Akan tetapi kaumnya tetap saja berada
di atas kekafiran, bahkan mereka sampai membuat makar untuk Nabi Shalih
‘alaihis salam agar manusia tidak ada yang beriman. Pernah suatu hari Nabi Shalih
mengajak mereka beribadah kepada Allah dan menerangkan nikmat-nikmat Allah yang
besar, dan bahwa nikmat tersebut harus disyukuri dan diingat, tetapi mereka
malah mengatakan kepadanya, “Kamu tidak lain melainkan seorang manusia
seperti kami; maka datangkanlah sesuatu mukjizat, jika kamu memang termasuk
orang-orang yang benar". (Terj. Asy Syu’araa: 54)
Maka Nabi Shalih menanyakan kepada mereka mukjizat yang
mereka inginkan, lalu mereka menunjukkan kepada sebuah batu besar yang berada
di samping mereka agar dari batu tersebut keluar unta yang bunting dan mereka
sebutkan pula sifat-sifat unta yang mereka inginkan agar Shalih tidak mampu
mewujudkannya, lalu Nabi Shalih berkata kepada mereka, “Bagaimana menurut
kalian, jika aku memenuhi permintaan kalian, apakah kalian mau beriman
kepadaku, membenarkanku dan beribadah kepada Allah yang telah menciptakan
kalian?” Mereka menjawab, “Ya.” Bahkan mereka berjanji demikian kepada Nabi
Shalih.
Maka Nabi Shalih berdiri dan shalat, kemudian berdoa kepada Allah Subhaanahu wa
Ta’ala meminta agar Allah mewujudkan permintaan mereka.
Setelah beberapa
saat kemudian, muncullah seekor unta betina yang bunting dan besar dari batu
itu sebagai bukti yang jelas dan dalil
yang kuat terhadap kenabian Shalih.
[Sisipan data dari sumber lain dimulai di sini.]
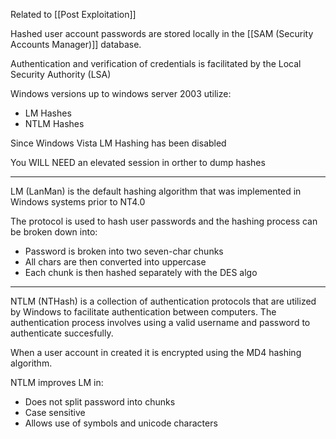 
Related to [[Post Exploitation]]

Hashed user account passwords are stored locally in the [[SAM (Security Accounts Manager)]] database.

Authentication and verification of credentials is facilitated by the Local Security Authority (LSA)

Windows versions up to windows server 2003 utilize:
- LM Hashes
- NTLM Hashes

Since Windows Vista LM Hashing has been disabled

You WILL NEED an elevated session in orther to dump hashes

---

LM (LanMan) is the default hashing algorithm that was implemented in Windows systems prior to NT4.0

The protocol is used to hash user passwords and the hashing process can be broken down into:

- Password is broken into two seven-char chunks
- All chars are then converted into uppercase
- Each chunk is then hashed separately with the DES algo

---

NTLM (NTHash) is a collection of authentication protocols that are utilized by Windows to facilitate authentication between computers. The authentication process involves using a valid username and password to authenticate succesfully.

When a user account in created it is encrypted using the MD4 hashing algorithm.

NTLM improves LM in:
- Does not split password into chunks
- Case sensitive
- Allows use of symbols and unicode characters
Maka ketika kaum Shalih melihat unta itu
dengan bentuk yang menakjubkan, sebagian kaumnya beriman, tetapi kebanyakan
mereka kafir dan tetap di atas kesesatannya. Selanjutnya Allah Subhaanahu wa
Ta’ala mewahyukan kepada Shalih agar memerintahkan kaumnya tidak menyakiti unta
itu, maka Shalih berkata kepada kaumnya, “Sesungguhnya telah datang bukti yang
nyata kepadamu dari Tuhammu. Unta betina Allah ini menjadi tanda bagimu, maka
biarkanlah dia makan di bumi Allah, dan janganlah kamu mengganggunya dengan
gangguan apa pun, (yang karenanya) kamu akan ditimpa siksaan yang pedih.” (Terj. Al A’raaf: 73)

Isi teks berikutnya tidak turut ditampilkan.